Former Marvel editor-in-chief Jim Shooter recalled Miller going to DC Comics after having broken in with "a small job from Western Publishing, I think. Thus emboldened, he went to DC, and after getting savaged by Joe Orlando, got in to see art director Vinnie Colletta, who recognized talent and arranged for him to get a one-page war-comic job." The Grand Comics Database does not list this job; there may have been a one-page DC story, or Shooter may have misremembered the page count or have been referring to the two-page story, by writer Roger McKenzie, as "Slowly, painfully, you dig your way from the cold, choking debris" in Weird War Tales #68 (October 1978). Other fledgling work at DC included the six-page "The Greatest Story Never Told", by writer Paul Kupperberg, in that same issue, and the five-page "The Edge of History", written by Elliot S. Maggin, in Unknown Soldier #219 (September 1978). His first work for Marvel Comics was penciling the 17-page story "The Master Assassin of Mars, Part 3" in John Carter, Warlord of Mars #18 (November 1978).
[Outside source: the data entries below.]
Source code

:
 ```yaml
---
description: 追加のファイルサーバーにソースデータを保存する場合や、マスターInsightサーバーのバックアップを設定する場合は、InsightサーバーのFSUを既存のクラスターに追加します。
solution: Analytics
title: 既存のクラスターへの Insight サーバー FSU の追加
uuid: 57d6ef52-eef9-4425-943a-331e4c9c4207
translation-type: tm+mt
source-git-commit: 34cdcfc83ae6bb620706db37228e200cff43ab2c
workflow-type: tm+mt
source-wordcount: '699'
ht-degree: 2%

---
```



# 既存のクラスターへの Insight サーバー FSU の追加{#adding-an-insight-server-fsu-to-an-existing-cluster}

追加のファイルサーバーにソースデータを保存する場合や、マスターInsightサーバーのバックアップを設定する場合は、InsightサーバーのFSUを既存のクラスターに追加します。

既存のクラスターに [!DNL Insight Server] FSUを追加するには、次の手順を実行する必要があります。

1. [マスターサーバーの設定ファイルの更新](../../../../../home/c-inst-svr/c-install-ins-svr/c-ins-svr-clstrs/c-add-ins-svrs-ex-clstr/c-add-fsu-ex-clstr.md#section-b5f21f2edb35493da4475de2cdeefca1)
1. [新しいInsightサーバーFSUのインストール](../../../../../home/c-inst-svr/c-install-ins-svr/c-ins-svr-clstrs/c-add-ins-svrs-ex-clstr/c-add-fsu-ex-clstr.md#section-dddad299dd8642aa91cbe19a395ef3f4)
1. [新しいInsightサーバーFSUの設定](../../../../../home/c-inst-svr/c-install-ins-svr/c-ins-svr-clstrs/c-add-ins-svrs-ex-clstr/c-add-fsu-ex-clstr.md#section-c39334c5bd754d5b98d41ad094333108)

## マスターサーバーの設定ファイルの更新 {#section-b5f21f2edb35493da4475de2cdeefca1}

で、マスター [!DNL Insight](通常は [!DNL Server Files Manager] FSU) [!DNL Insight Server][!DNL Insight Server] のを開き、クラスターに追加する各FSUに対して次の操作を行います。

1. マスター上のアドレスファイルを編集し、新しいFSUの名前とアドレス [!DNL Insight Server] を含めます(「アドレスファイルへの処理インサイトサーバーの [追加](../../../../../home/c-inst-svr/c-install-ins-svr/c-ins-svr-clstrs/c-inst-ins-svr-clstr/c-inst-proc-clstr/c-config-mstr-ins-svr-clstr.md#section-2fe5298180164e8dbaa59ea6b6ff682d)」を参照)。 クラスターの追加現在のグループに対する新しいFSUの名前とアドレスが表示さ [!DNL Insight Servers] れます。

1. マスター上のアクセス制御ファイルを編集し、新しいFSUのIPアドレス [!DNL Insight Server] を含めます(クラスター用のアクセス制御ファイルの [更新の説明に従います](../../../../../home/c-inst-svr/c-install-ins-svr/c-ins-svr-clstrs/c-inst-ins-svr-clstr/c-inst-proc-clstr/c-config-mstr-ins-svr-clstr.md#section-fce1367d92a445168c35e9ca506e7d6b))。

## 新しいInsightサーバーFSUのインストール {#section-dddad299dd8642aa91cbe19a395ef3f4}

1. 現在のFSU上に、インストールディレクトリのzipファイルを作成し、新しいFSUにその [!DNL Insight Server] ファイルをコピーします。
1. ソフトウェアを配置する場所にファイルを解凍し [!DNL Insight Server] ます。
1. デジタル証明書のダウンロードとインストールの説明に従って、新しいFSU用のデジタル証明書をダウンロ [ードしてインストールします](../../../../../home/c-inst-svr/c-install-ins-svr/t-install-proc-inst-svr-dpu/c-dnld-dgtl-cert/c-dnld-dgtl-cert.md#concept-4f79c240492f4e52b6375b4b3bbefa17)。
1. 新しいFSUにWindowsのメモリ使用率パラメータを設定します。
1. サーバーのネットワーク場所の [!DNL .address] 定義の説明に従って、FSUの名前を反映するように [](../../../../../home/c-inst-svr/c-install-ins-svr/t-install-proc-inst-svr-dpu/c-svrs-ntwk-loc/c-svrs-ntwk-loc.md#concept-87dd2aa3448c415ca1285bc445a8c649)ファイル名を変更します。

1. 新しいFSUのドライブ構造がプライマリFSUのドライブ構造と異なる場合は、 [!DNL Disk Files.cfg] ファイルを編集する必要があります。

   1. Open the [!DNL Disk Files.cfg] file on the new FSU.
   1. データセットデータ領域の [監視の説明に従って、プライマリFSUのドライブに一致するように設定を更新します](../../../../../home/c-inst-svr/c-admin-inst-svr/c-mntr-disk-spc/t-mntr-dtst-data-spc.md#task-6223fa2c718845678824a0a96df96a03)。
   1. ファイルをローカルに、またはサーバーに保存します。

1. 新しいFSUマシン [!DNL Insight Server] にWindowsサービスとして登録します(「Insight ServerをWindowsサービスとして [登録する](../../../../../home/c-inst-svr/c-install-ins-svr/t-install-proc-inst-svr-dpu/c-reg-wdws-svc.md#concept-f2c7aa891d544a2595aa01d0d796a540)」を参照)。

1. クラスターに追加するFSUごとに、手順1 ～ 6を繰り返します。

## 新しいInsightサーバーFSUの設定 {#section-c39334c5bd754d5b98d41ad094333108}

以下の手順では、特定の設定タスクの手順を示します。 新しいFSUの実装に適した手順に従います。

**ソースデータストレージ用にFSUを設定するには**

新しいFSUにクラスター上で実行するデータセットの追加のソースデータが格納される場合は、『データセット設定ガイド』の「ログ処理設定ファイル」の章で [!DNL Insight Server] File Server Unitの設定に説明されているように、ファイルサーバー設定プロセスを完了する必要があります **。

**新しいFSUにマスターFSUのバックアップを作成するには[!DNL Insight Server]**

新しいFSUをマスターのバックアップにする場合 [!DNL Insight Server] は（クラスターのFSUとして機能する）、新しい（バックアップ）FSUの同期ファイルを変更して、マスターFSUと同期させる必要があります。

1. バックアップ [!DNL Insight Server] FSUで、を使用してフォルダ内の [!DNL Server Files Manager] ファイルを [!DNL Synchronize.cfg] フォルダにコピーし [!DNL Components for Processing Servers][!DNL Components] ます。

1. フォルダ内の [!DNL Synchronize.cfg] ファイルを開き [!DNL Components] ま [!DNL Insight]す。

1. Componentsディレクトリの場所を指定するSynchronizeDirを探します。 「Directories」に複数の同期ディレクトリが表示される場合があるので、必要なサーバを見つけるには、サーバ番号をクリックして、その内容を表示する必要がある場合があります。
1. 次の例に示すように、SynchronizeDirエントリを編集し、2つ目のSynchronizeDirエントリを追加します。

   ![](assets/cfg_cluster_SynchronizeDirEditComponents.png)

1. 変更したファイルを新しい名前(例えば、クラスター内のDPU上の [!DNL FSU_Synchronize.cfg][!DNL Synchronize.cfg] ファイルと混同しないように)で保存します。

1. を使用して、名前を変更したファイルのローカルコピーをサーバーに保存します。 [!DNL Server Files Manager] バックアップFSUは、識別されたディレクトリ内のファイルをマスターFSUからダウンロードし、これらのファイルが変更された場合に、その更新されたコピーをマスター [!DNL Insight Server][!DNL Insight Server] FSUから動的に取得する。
At Marvel, Miller settled in as a regular fill-in and cover artist, working on a variety of titles. One of these jobs was drawing Peter Parker, The Spectacular Spider-Man #27–28 (February–March 1979), which guest-starred Daredevil. At the time, sales of the Daredevil title were poor but Miller saw potential in "a blind protagonist in a purely visual medium", as he recalled in 2000. Miller went to writer and staffer Jo Duffy (a mentor-figure whom he called his "guardian angel" at Marvel) and she passed on his interest to editor-in-chief Jim Shooter to get Miller work on Daredevil's regular title. Shooter agreed and made Miller the new penciller on the title. As Miller recalled in 2008:

When I first showed up in New York, I showed up with a bunch of comics, a bunch of samples, of guys in trench coats and old cars and such. And [comics editors] said, 'Where are the guys in tights?' And I had to learn how to do it. But as soon as a title came along, when [Daredevil signature artist] Gene Colan left Daredevil, I realized it was my secret in to do crime comics with a superhero in them. And so I lobbied for the title and got it.